Helen Wieben
Published October 16, 2008
Helen Dreier Wieben, of Bainbridge Island, died peacefully at her home in Wing Point on Oct. 16, with her family and caregivers at her side. She was 88.
The unofficial cause of death was boredom with the accumulated infirmities and indignities of age, and the prospect of Barack Obama’s election.
A child of the last Great Depression, Helen, was the third child and only daughter of Karl and Fredericka Dreier.
She was born at her parents’ home in Hoboken, N.J., on April 8, 1920, weighing only two pounds.
Given little hope of living more than a few weeks, she was incubated in the family’s wood-burning oven, giving early proof of her resilience when the odds were against her.
After graduating from Demarest High School in Hoboken in 1937, where she met her future husband, Col. John D. “Doug” Wieben (United States Army Ret.), she graduated from Katherine Gibbs School in New York City before working as an executive secretary at the Baker Castor Oil Company throughout World War II.
On Oct. 18, 1945, after Doug returned from four years of active duty in the South Pacific, he and Helen eloped while they were both engaged to other people, or as Helen liked to say, engaged at lunch, and married by dinner.
Helen then began her eventful and well-traveled life as the wife of a career Army officer. While rearing two sons, and a succession of dachshunds, Helen also served her country for 25 years while stationed in Army posts in the United States and overseas, including military and diplomatic assignments in France, Japan, Senegal, and Israel.

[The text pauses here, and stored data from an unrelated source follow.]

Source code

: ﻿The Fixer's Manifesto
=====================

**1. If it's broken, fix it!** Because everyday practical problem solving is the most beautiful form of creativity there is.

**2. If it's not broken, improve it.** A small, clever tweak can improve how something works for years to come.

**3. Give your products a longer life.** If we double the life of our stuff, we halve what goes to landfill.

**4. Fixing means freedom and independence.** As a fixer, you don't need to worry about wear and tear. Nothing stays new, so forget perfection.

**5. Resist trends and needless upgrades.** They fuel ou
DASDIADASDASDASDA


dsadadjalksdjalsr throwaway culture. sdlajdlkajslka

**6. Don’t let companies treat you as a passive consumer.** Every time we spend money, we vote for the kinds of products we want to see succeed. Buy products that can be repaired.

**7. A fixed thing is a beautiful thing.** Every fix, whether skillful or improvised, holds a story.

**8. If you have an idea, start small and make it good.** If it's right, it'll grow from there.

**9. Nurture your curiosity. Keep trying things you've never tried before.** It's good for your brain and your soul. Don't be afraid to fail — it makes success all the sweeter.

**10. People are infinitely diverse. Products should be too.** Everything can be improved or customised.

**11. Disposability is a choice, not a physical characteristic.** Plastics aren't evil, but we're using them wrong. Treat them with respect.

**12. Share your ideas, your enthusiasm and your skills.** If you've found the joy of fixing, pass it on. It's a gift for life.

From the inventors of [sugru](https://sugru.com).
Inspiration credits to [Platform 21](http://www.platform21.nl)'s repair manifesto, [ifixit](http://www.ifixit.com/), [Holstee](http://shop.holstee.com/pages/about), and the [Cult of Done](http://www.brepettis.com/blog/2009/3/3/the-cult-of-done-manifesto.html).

When Doug retired in 1969 after his last assignment as the United States military attaché to Israel, Helen and Doug continued to travel until settling on Bainbridge Island in 1985, where they put down roots for the first time in their life together.
As Doug often told his sons he and Helen weren’t doing much of anything, and they didn’t start until noon.
Until Doug died in August 2007, they enjoyed a wide circle of friends on Bainbridge Island and old friends and visitors from around the world: telling stories, some of them true, until late into the night over Helen’s memorable meals and numerous bottles of wine.
Both Helen and Doug were long time members of the Wing Point Country Club, where she was known to prefer the 19th hole to all that walking.
In the past year, Helen, who was an engaging conversationalist, entertained and beguiled her family and caregivers with stories of her years as an Army wife, and shared her firmly held political opinions that were notably unencumbered by any connection to what other people call the Real World.
Feisty, opinionated, and with the constitution of a Sherman tank, Helen endured the physical realities of advancing age with humor, wine sweetened with Sweet ’N Low, the music of Frank Sinatra and Henry Mancini, and cigarettes. Lots of cigarettes.
Her family will remember her with great affection as woman of indomitable spirit and an enormous appetite for life who always loved a good argument, a good story, and a good meal.
Her friends and caregivers will remember her for her generosity and unfailing good humor at the end of her life.
Helen will be missed and talked about by everyone she came into contact with, particularly by all the members of the medical profession who attended to Helen in the last years of her life; her caregivers, the dedicated people at the Hospice of Kitsap County; the pharmacists at Rite Aid; Roger’s Chocolates, of Victoria, B.C.; the American tobacco and pharmaceutical industries; and the wine growers of the Champagne region of France, all of whom she supported with unfailing generosity until her final days.
She was preceded in death by her husband, Doug.
She is survived by her two sons, John S. Wieben of Carmel, Calif., and Eric D. Wieben of Rochester, Minn.; their wives, Pamela and Kathy; four grandchildren, Peter of Cairo, Egypt, Kristin, of Seattle and Katmandu, Nepal, Kelly Foster of St. Helena, Calif., and Tracey Shea of Los Angeles.
She also leaves one great-grandchild, Allison Shea Foster, also of St. Helena.
The family suggests that in lieu of flowers, which Helen liked only if they were plastic and needed no watering, people either open a bottle of Veuve Cliquot in her memory, or make a donation to Obama ’08 in her name.
An online guest book for the famly is at www.cookfamilyfuneralhome.com.